**BRIEF**.
Please restate the data below word for word, omitting all images.

**DATASET ENTRIES**.

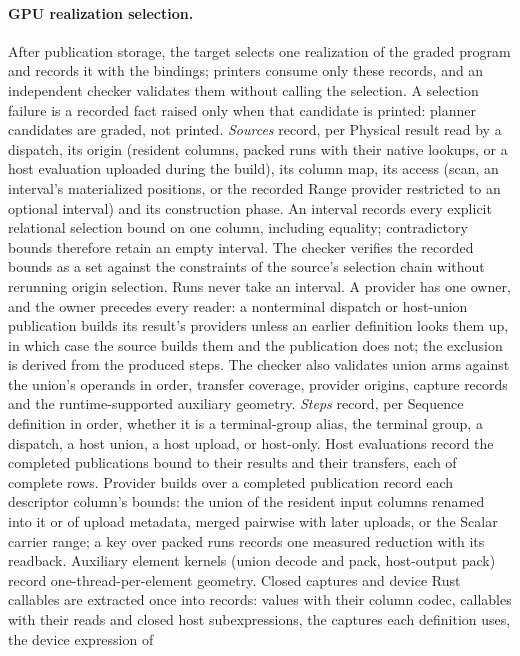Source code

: \paragraph{GPU realization selection.}
After publication storage, the target selects one realization of the graded
program and records it with the bindings; printers consume only these
records, and an independent checker validates them without calling the
selection. A selection failure is a recorded fact raised only when that
candidate is printed: planner candidates are graded, not printed.
\emph{Sources} record, per Physical result read by a dispatch, its origin
(resident columns, packed runs with their native lookups, or a host
evaluation uploaded during the build), its column map, its access (scan, an
interval's materialized positions, or the recorded Range provider restricted
to an optional interval) and its construction phase. An interval records
every explicit relational selection bound on one column, including equality;
contradictory bounds therefore retain an empty interval. The checker verifies
the recorded bounds as a set against the constraints of the source's
selection chain without rerunning origin selection. Runs never take an
interval. A provider has one owner, and the owner precedes every reader: a
nonterminal dispatch or host-union publication builds its result's providers
unless an earlier definition looks them up, in which case the source builds
them and the publication does not; the exclusion is derived from the produced
steps.
The checker also validates union arms against the union's operands in order,
transfer coverage, provider origins, capture records and the runtime-supported
auxiliary geometry. \emph{Steps} record,
per Sequence definition in order, whether it is a terminal-group alias, the
terminal group, a dispatch, a host union, a host upload, or host-only.
Host evaluations record the completed publications bound to their results and
their transfers, each of complete rows. Provider builds over a completed
publication record each descriptor column's bounds: the union of the resident
input columns renamed into it or of upload metadata, merged pairwise with later
uploads, or the Scalar carrier range; a key over packed runs records one
measured reduction with its readback. Auxiliary element kernels (union decode
and pack, host-output pack) record one-thread-per-element geometry.
Closed captures and device Rust callables are extracted once into records:
values with their column codec, callables with their reads and closed host
subexpressions, the captures each definition uses, the device expression of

**RESULT OF THE TASK**.
Source code

: \paragraph{GPU realization selection.}
After publication storage, the target selects one realization of the graded
program and records it with the bindings; printers consume only these
records, and an independent checker validates them without calling the
selection. A selection failure is a recorded fact raised only when that
candidate is printed: planner candidates are graded, not printed.
\emph{Sources} record, per Physical result read by a dispatch, its origin
(resident columns, packed runs with their native lookups, or a host
evaluation uploaded during the build), its column map, its access (scan, an
interval's materialized positions, or the recorded Range provider restricted
to an optional interval) and its construction phase. An interval records
every explicit relational selection bound on one column, including equality;
contradictory bounds therefore retain an empty interval. The checker verifies
the recorded bounds as a set against the constraints of the source's
selection chain without rerunning origin selection. Runs never take an
interval. A provider has one owner, and the owner precedes every reader: a
nonterminal dispatch or host-union publication builds its result's providers
unless an earlier definition looks them up, in which case the source builds
them and the publication does not; the exclusion is derived from the produced
steps.
The checker also validates union arms against the union's operands in order,
transfer coverage, provider origins, capture records and the runtime-supported
auxiliary geometry. \emph{Steps} record,
per Sequence definition in order, whether it is a terminal-group alias, the
terminal group, a dispatch, a host union, a host upload, or host-only.
Host evaluations record the completed publications bound to their results and
their transfers, each of complete rows. Provider builds over a completed
publication record each descriptor column's bounds: the union of the resident
input columns renamed into it or of upload metadata, merged pairwise with later
uploads, or the Scalar carrier range; a key over packed runs records one
measured reduction with its readback. Auxiliary element kernels (union decode
and pack, host-output pack) record one-thread-per-element geometry.
Closed captures and device Rust callables are extracted once into records:
values with their column codec, callables with their reads and closed host
subexpressions, the captures each definition uses, the device expression of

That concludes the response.